Bloomberg News

Mexico Peso Reaches Two-Week High as China Boosts Global Outlook

November 22, 2012

Mexico’s peso touched its strongest level in two weeks as signs that China’s manufacturing is rebounding helped boost optimism in the global economy and the outlook for exports from the Latin American country.

The currency advanced 0.2 percent to 13.0298 per U.S. dollar at 4 p.m. in Mexico City, extending this year’s rally to 7 percent, the biggest among the dollar’s 16 most-traded counterparts tracked by Bloomberg. It earlier touched 12.9895 per dollar, the highest value since Nov. 7. Yields on inflation- linked debt fell after the government reported prices rose by more than forecast during the first half of the month.

The peso rallied after a survey that indicated the first expansion in China’s factory output in 13 months fueled optimism the world’s second-largest economy is recovering, according to Eduardo Suarez, a Latin America strategist at Bank of Nova Scotia. Concern about slowing global expansion helped fuel a 1.3 percent fall in the peso over the past two months.

“It’s the whole growth story,” Suarez said by telephone from Toronto. “Global sentiment was weighing on it and now that sentiment is improving, it is rebounding.”

The preliminary reading of a Chinese purchasing managers’ index released today by HSBC Holdings Plc and Markit Economics was 50.4 for November. It compares with a final level of 49.5 for October. Markets in the U.S., the chief destination for Mexican exports, are closed for the Thanksgiving holiday.

Mexico’s consumer prices rose more than economists forecast in the first half of November. Prices climbed 0.79 percent, the national statistics agency said on its website today, compared with the 0.72 percent median estimate of 18 analysts surveyed by Bloomberg.

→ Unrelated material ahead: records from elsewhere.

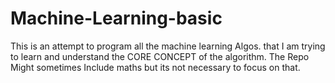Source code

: # Machine-Learning-basic
This is an attempt to program all the machine learning Algos. that I am trying to learn and understand the CORE CONCEPT of the algorithm. The Repo Might sometimes Include maths but its not necessary to focus on that.
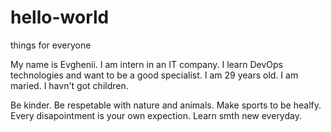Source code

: # hello-world
things for everyone

My name is Evghenii.
I am intern in an IT company.
I learn DevOps technologies and want to be a good specialist.
I am 29 years old.
I am maried.
I havn't got children.

Be kinder.
Be respetable with nature and animals.
Make sports to be healfy.
Every disapointment is your own expection.
Learn smth new everyday.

Yields on inflation-linked securities known as Udibonos due in December 2013 fell five basis points, 0.05 percentage point, to 0.26 percent, according to data compiled by Bloomberg.

Yields on Mexico’s peso bonds due in 2024 rose four basis points to 5.57 percent, according to data compiled by Bloomberg. The price fell 0.48 centavo to 138.79 centavos per peso.